I’m documenting this journey to share my experiences with other founders considering making the trek for the first time. Thanks for tagging along! 
My previous posts:
Highway 5 heading north from LA to SF is a long, lonely road passing through rolling terrain in the baking California sun. Let’s just say, it’s not the optimal place to run out of gas. 

Highway 1 SnapYeti
Yep. I did it. I ran out of gas two hours away from San Francisco with a pitch event scheduled 3.5 hours out. After 15 minutes of hail mary phone calls to cabs and half-assed thumbs up gestures out of my black Mazda rental, I knew it was time to make the four-mile walk to the nearest gas station in the 100+ degree heat. 
15 minutes into my walk, I was drenched with sweat, self-criticism and the desire to be anywhere on Earth besides that road at that time.
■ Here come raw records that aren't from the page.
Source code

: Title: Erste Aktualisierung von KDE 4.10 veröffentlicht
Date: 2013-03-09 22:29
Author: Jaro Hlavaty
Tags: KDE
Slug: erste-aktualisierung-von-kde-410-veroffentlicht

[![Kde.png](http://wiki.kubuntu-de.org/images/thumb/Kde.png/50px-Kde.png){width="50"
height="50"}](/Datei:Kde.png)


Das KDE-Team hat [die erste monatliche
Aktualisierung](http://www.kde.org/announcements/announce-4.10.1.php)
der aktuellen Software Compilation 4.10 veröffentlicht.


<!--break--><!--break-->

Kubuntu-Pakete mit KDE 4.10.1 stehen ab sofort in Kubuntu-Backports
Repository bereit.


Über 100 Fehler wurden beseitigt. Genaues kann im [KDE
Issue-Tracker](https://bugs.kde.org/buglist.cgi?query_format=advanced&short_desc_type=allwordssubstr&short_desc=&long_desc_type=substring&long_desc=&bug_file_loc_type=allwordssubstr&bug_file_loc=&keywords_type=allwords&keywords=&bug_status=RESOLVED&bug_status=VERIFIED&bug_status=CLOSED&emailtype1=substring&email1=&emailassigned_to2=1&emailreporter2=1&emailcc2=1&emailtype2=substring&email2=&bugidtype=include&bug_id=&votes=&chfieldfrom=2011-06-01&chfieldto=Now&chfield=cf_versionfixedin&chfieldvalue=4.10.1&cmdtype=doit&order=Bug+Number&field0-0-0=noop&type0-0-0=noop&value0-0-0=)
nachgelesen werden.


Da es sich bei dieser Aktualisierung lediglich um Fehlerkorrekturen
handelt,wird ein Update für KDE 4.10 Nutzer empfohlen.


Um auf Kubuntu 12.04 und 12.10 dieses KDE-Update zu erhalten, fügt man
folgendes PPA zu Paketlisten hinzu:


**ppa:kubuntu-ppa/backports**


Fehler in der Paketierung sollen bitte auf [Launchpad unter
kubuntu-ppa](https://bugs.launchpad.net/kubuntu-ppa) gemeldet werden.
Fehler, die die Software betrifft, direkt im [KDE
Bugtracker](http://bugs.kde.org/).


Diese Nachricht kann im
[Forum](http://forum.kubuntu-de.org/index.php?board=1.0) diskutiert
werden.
But just when I had given up all hope that I would make the pitch event, I saw the brake lights of a white construction van pulling onto the shoulder of the highway. As I walked up to the passenger side of the van, I noticed the door crack open, and the driver give it one last push open and say, "Hey man, need a lift?" 

Did I ever... 
We drove down the road talking about the heat, our families, how my wife would kill me if she found out I ran out of gas, and other things total strangers would discuss in the given situation. We reached the gas station, I picked up a gallon of gas, and he told me he would be happy to give me a lift back to my car. For all he knew, I could have been a random dude looking for money with a yeti suit in the back of my car. 
When we got back to my car with the yeti suit in it, I didn't know how to thank him enough. The man had just found me on the side of the road in the sweltering heat and drove me around for 40 minutes when he could have been at home spending time with his family on his day off. I offered him cash. He looked at me, smiled and simply said, "If you don't believe in God, now is the perfect time to change your mind" as he handed me his card and drove off into heat waves hovering above Highway 5. I looked down at his card. He was the local pastor, and he had just delivered the perfect pitch. 
I made it to my pitch event, did my thing, met an angel investor, and have follow-up meetings scheduled this week. Looking back on my third week in Silicon Valley, my biggest lesson came from the pastor in the van. 
He no doubt was going to give me his card and say that closing line and he knew it. But, he didn't just start preaching the good word as soon as I got in the car. He genuinely got to know me, he helped me, he was kind and subtle, but when the perfect opportunity arose, he hit me hard with a one-sentence pitch that will stick with me forever. It was perfect timing. 
Note to Self 
1) If given the opportunity to connect with a potential investor, always try to build a relationship first and wait for the golden opportunity to make your pitch. Timing is everything. 
2) Try to take public transportation whenever possible. 
Credit: SnapYeti

Things are moving along nicely. I'm having several follow-up meetings with investors and have scored three new clients in the past few weeks. I am so blessed to have an amazing wife and family, a kick ass co-founder and so much support from the NC startup community and the readers of this series. Even still, fundraising for your company is a long and sometimes lonely road. But every now and again, you get lucky and find an angel when you least expect it. 
Thank you, Pastor. 
Beard out.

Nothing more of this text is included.